Pick out all lines with the word "console" from the records that follow.

==*==

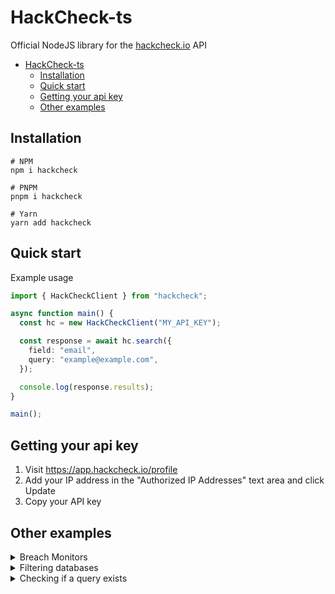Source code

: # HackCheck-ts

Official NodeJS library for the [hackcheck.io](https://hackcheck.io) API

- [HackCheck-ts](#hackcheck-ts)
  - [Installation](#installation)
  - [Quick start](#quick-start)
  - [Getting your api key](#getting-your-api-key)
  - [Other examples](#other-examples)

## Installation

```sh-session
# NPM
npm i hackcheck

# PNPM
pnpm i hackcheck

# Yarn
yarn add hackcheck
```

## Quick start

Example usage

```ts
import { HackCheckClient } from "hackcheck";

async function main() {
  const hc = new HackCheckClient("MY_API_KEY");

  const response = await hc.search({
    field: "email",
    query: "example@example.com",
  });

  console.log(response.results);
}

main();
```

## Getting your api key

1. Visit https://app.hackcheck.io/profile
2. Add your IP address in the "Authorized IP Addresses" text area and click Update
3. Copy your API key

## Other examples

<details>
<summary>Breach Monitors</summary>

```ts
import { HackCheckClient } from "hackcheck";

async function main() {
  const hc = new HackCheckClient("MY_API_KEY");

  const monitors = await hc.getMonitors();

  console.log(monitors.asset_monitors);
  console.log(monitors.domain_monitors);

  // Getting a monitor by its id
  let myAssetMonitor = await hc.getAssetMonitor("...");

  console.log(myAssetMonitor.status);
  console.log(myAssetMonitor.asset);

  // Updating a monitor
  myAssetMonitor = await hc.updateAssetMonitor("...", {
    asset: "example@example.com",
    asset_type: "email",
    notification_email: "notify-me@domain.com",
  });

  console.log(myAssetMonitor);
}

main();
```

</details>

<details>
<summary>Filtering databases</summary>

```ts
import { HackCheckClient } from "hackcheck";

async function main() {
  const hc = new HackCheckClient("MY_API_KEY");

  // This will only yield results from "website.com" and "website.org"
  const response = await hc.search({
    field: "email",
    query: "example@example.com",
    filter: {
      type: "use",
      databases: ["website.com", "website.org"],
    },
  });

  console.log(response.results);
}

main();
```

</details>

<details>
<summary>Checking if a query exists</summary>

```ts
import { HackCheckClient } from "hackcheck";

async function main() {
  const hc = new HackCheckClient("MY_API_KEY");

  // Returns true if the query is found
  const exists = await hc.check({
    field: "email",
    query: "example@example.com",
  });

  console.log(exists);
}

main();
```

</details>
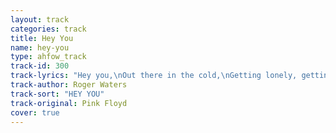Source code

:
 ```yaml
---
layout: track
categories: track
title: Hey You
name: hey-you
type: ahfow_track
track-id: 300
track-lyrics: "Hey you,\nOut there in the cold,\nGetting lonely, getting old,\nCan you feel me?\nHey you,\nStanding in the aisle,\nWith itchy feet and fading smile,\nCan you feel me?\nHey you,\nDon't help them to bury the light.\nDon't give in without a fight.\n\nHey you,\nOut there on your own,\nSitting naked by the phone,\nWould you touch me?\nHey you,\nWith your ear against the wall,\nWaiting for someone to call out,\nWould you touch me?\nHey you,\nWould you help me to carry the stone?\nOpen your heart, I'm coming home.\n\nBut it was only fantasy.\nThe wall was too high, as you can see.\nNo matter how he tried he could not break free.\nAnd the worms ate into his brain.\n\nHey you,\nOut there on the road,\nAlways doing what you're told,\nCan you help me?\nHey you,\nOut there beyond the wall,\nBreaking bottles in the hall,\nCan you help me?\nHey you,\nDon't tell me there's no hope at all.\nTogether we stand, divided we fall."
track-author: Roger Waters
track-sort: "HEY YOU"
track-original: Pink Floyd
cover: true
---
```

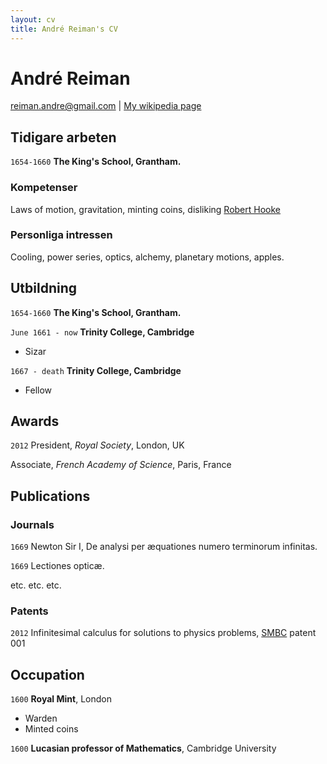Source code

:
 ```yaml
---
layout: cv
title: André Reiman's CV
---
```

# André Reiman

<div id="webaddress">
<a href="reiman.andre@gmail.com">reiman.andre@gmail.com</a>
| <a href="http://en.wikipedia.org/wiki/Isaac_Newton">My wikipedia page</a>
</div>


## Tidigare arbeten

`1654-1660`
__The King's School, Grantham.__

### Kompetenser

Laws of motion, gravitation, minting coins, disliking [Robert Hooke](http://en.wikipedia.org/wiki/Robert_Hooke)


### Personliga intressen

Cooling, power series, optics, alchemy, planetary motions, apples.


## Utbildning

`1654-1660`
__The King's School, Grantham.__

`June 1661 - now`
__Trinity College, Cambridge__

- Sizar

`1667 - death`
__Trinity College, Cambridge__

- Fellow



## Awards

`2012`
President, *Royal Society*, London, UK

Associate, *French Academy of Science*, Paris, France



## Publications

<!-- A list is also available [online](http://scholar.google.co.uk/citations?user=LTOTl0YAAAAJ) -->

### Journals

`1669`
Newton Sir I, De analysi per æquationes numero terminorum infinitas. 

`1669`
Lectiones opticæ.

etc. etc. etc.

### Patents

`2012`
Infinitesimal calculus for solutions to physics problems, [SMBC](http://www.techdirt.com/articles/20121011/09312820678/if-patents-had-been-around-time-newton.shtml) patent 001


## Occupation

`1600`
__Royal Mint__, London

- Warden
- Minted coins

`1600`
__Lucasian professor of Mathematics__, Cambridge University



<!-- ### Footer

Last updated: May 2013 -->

==*==

Reply to the task
  console.log(response.results);
  console.log(monitors.asset_monitors);
  console.log(monitors.domain_monitors);
  console.log(myAssetMonitor.status);
  console.log(myAssetMonitor.asset);
  console.log(myAssetMonitor);
  console.log(response.results);
  console.log(exists);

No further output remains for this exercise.